Velozes & Furiosos: Desafio em Tóquio tenta expandir o universo das corridas de rua, levando a ação para as pistas sinuosas e perigosas do Japão. O filme, terceiro da franquia, aposta em uma nova ambientação e na introdução da cultura do drift, mas infelizmente, acaba derrapando em sua execução. Embora consiga ser uma melhoria em relação ao segundo filme da série, ele está longe de alcançar o nível de adrenalina e entretenimento que se espera de um filme com a palavra “Velozes” no título.
A trama acompanha Sean Boswell (Lucas Black), um adolescente problemático que é enviado a Tóquio após mais um incidente envolvendo corridas ilegais. O enredo é bastante previsível: um jovem rebelde que encontra sua redenção através de corridas e novas amizades. Embora a mudança de cenário ofereça algum frescor, as similaridades com os filmes anteriores, principalmente em termos de desenvolvimento de personagens, acabam tornando o filme cansativo.
Um dos maiores problemas de Velozes & Furiosos: Desafio em Tóquio é a quantidade excessiva de trama para um filme que deveria focar na ação. As cenas de corrida, que deveriam ser o ponto alto, falham em entregar a emoção esperada. O uso de cortes rápidos e ângulos confusos, uma escolha estilística que deveria transmitir velocidade, acaba deixando o espectador desorientado e sem conseguir acompanhar o que está acontecendo. Em um filme de corridas, é frustrante quando o público não consegue nem saber quem está ganhando.

Além disso, a tentativa de aprofundar a história com o conflito de Sean com o vilão DK (Brian Tee) e seu interesse romântico em Neela (Nathalie Kelley) parece mais um esforço forçado de adicionar profundidade a um enredo que não precisava de tanto. As interações entre os personagens não são suficientemente interessantes para manter o público envolvido, o que acaba prejudicando o ritmo do filme. A química entre Sean e os outros personagens é praticamente inexistente, o que torna difícil torcer por seu sucesso.
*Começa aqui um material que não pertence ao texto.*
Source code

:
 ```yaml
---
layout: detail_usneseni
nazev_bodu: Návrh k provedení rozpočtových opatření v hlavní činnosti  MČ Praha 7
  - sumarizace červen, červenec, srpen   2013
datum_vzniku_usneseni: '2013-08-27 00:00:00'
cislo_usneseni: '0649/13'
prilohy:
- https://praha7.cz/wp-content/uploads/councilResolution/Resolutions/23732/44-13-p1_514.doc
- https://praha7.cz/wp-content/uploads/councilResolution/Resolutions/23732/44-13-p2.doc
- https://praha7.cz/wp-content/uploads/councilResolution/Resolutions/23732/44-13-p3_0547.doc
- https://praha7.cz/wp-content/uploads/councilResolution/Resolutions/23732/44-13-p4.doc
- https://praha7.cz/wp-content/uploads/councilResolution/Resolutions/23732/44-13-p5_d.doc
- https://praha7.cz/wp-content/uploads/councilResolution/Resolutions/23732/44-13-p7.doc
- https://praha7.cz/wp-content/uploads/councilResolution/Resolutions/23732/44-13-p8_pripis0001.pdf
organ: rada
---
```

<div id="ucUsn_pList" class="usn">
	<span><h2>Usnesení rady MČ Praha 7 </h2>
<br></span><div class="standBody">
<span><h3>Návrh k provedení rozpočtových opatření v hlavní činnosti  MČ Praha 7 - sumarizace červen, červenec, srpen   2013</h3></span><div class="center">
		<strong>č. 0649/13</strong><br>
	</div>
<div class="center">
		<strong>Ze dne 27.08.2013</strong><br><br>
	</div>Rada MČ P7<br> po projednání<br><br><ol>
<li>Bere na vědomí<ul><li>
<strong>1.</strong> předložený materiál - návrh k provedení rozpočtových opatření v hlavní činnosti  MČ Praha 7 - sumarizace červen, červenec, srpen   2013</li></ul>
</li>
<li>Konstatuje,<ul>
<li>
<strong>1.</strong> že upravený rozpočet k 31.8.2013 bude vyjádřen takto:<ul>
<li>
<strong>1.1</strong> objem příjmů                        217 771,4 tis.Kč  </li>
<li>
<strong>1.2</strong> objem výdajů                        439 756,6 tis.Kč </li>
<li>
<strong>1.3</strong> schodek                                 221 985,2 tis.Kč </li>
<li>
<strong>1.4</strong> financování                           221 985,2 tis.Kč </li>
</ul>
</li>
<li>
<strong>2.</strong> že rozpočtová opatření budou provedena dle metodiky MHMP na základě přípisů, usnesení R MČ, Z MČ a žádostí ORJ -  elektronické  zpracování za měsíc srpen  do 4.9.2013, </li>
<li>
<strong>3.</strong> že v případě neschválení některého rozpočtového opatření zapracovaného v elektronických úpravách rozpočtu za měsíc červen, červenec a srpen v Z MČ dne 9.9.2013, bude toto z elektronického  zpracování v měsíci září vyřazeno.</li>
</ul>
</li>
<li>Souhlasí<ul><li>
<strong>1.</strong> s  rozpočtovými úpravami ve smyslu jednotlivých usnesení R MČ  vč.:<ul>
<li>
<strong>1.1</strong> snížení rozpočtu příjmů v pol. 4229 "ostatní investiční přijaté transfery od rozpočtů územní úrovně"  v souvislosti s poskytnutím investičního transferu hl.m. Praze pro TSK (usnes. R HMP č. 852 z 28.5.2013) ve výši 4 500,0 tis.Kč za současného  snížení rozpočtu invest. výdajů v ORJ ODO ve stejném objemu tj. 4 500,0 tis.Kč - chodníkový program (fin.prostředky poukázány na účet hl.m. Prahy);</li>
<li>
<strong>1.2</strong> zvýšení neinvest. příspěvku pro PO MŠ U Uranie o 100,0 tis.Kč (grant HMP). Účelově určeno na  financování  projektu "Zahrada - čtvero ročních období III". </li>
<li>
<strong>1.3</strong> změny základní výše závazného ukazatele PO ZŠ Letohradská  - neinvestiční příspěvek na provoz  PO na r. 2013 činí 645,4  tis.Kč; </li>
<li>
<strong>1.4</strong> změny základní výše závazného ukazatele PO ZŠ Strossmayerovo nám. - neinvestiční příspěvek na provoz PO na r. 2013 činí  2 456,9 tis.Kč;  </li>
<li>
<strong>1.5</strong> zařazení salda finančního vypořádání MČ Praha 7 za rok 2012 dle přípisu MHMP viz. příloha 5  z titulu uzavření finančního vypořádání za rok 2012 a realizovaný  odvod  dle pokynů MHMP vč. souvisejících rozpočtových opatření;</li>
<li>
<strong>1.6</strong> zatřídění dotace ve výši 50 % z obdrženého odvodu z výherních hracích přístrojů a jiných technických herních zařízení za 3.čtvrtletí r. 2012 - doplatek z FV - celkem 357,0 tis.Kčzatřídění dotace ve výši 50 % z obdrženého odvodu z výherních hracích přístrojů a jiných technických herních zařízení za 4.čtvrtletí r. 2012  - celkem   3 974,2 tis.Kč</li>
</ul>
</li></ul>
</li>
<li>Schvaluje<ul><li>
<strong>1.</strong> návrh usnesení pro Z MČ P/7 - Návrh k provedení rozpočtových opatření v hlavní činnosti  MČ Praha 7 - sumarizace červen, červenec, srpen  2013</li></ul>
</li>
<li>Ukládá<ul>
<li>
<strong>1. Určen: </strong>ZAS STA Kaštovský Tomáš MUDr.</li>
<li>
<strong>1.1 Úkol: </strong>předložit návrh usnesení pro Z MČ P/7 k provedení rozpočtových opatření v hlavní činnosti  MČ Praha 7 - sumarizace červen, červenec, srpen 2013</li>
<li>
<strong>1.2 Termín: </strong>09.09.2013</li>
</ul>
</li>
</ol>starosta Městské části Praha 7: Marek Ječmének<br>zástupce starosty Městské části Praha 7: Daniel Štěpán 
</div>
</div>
No entanto, há uma exceção: Han (Sung Kang). O mentor de Sean é carismático e traz um charme relaxado que falta aos outros personagens. Sua presença em cena oferece momentos mais leves e, em alguns casos, é o único motivo para se continuar assistindo. Sung Kang consegue dar ao personagem uma aura de mistério e sabedoria que lembra mestres de artes marciais em outros filmes, mas com um toque contemporâneo que o torna um dos pontos altos do filme.
Outro ponto que chama atenção em Velozes & Furiosos: Desafio em Tóquio é a relação quase obsessiva do filme com os carros. Diferente dos dois primeiros filmes, onde a combinação de carros e sensualidade andava lado a lado, aqui os carros são os verdadeiros objetos de desejo. As cenas que mostram Sean observando os veículos revelam uma fascinação quase doentia, como se os carros fossem mais importantes que as pessoas ao redor. Essa fetichização excessiva acaba prejudicando o equilíbrio do filme, fazendo com que as corridas percam o impacto emocional.

A direção de Justin Lin, que mais tarde se tornaria um dos principais nomes da franquia, aqui ainda está em busca de sua identidade. Embora ele consiga trazer uma nova perspectiva visual ao universo de Velozes & Furiosos, sua abordagem às cenas de ação neste filme é errática e frustrante. Lin parece mais interessado em criar um espetáculo visual do que em contar uma história clara e envolvente, o que acaba tornando a experiência de assistir ao filme cansativa.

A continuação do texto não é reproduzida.